### WORK REQUEST:
As the answer, give a copy of each line below that includes the word "blob".

Collected data:
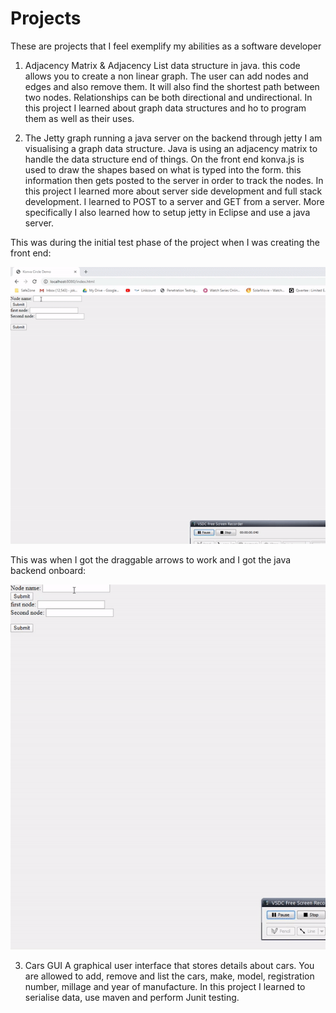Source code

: # Projects
These are projects that I feel exemplify my abilities as a software developer

1. Adjacency Matrix & Adjacency List data structure in java.
this code allows you to create a non linear graph. The user can add nodes and edges and also remove them. It will also find the shortest path between two nodes.
Relationships can be both directional and undirectional.
In this project I learned about graph data structures and ho to program them as well as their uses.

2. The Jetty graph
running a java server on the backend through jetty I am visualising a graph data structure.
Java is using an adjacency matrix to handle the data structure end of things. On the front end
konva.js is used to draw the shapes based on what is typed into the form. this information
then gets posted to the server in order to track the nodes.
In this project I learned more about server side development and full stack development.
I learned to POST to a server and GET from a server. More specifically I also learned how to
setup jetty in Eclipse and use a java server.

This was during the initial test phase of the project when I was creating the front end:



![Alt Text](https://github.com/C0rmander/Projects/blob/master/jettygraph/ezgif.com-gif-maker%20(2).gif)

This was when I got the draggable arrows to work and I got the java backend onboard:



![Alt Text](https://github.com/C0rmander/Projects/blob/master/jettygraph/ezgif.com-gif-maker%20(1).gif)

3. Cars GUI
A graphical user interface that stores details about cars.
You are allowed to add, remove and list the cars, make, model, registration number, millage and year of manufacture.
In this project I learned to serialise data, use maven and perform Junit testing.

### WRITTEN REPLY:
![Alt Text](https://github.com/C0rmander/Projects/blob/master/jettygraph/ezgif.com-gif-maker%20(2).gif)
![Alt Text](https://github.com/C0rmander/Projects/blob/master/jettygraph/ezgif.com-gif-maker%20(1).gif)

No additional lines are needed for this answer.